Wednesday, January 19, 2011

Cherry-Cranberry Fennel Scones


The Fennel and Golden Raisin Scones looked so pretty in Martha Stewart's Baking Handbook that I decided to try them. My plan was to use up all the ingredients in my pantry before leaving for the States, but  I didn't have raisins on hand. I did have dried cherries and cranberry raisins. I didn't know how the combination would work but I went ahead anyway. Halfway through preparations, this recipe has to be frozen so it must be started the night before if you want them for breakfast. Or get up really early! Since Andy will be baking a few at a time for one person, I decided to brush the tops before freezing. To make these scones from start to finish takes at least 3 hours to 13 hours at most.

Ingredients
3 tablespoons fennel seeds, plus more for sprinkling
1 1/2 cups dried cherries and cranberry raisins combined, coarsely chopped
4 cups all purpose flour, plus more for dusting
2 tablespoons baking powder
1 tablespoon sugar
1 teaspoon baking soda
1/2 teaspoon salt
8 tablespoons cold unsalted butter, diced
1 1/2 cups heavy cream
1/2 cup olive oil plus 1 tablespoon
1 large egg lightly beaten

Prepare the ingredients. In a spice grinder or using a mortar and pestle, grind the fennel seeds coarsely. Set aside. Coarsely chop the cherries and cranberries and set aside. It's important to chop up the fruit otherwise large pieces get stuck in the biscuit/cookie cutter.  In a large bowl, whisk together the flour, baking powder, sugar, baking soda, and salt. Cut in the butter until coarse crumbs form. Add the dried fruit, cream, and 1/2 cup olive oil. Stir until the dough just comes together.

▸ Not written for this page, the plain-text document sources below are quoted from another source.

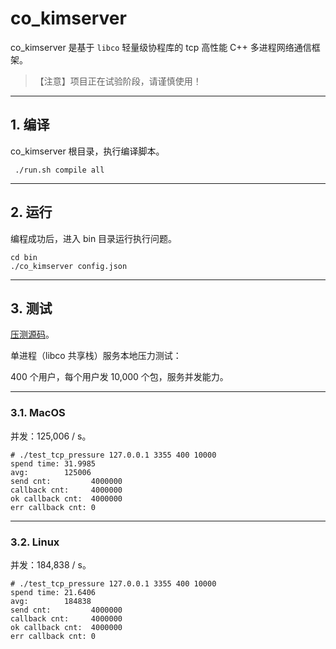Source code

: # co_kimserver

co_kimserver 是基于 `libco` 轻量级协程库的 tcp 高性能 C++ 多进程网络通信框架。

> 【注意】项目正在试验阶段，请谨慎使用！

---

## 1. 编译

co_kimserver 根目录，执行编译脚本。

```shell
 ./run.sh compile all
```

---

## 2. 运行

编程成功后，进入 bin 目录运行执行问题。

```shell
cd bin
./co_kimserver config.json
```

---

## 3. 测试

[压测源码](https://github.com/wenfh2020/co_kimserver/tree/main/src/test/test_tcp_pressure)。

单进程（libco 共享栈）服务本地压力测试：

400 个用户，每个用户发 10,000 个包，服务并发能力。

---

### 3.1. MacOS

并发：125,006 / s。

```shell
# ./test_tcp_pressure 127.0.0.1 3355 400 10000
spend time: 31.9985
avg:        125006
send cnt:         4000000
callback cnt:     4000000
ok callback cnt:  4000000
err callback cnt: 0
```

---

### 3.2. Linux

并发：184,838 / s。

```shell
# ./test_tcp_pressure 127.0.0.1 3355 400 10000
spend time: 21.6406
avg:        184838
send cnt:         4000000
callback cnt:     4000000
ok callback cnt:  4000000
err callback cnt: 0
```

Make scones for freezing. Prepare a baking tray lined with waxed or parchment paper. Turn out the dough onto a lightly floured board. Dust your hands lightly with flour. Pat the dough into a circle about 1 inch thick. Using a biscuit or cookie cutter, cut rounds out of the dough. (My cookie cutter is 2 1/4 inches in diameter.) Place on the prepared baking tray about 1/2 inch apart. Gently pat the scraps together and continue cutting out rounds. I got 18  rounds out of this amount of dough.  Firm up the scones by freezing them for at least 2 hours or overnight. At the point, the scones can be put up in plastic bags for baking later. They can be stored for up to 3 weeks frozen.

Bake the scones. Preheat the oven to 350˚F. Combine the beaten egg with the 1 tablespoon olive oil and brush lightly on top of the rounds. Using your thumb and forefingers, sprinkle the top of each round lightly with fennel seeds. Place the scones 2 inches apart on a baking sheet lined with parchment paper. Bake 20-25 minutes or until the scones are golden and the tops are flecked with brown spots. Transfer to a wire cooling rack to cool. Scones are at their best on the day they are baked.


The Cake Baker's Notes: I discovered that the scones were underdone even after 25 minutes. Perhaps the egg wash made them soggy. In any case, I recommend baking an additional 5 minutes or more, in 5 minute increments, up to a total of 10 additional minutes. The flavor was a cross between a savory and a sweet scone. The fennel gave it a light licorice flavor and the cranberries were tangy-sweet. The cherries were negligible, probably because they were unsweetened. I'd make this again using the flavored dried cherries since they have a stronger flavor to complement the fennel.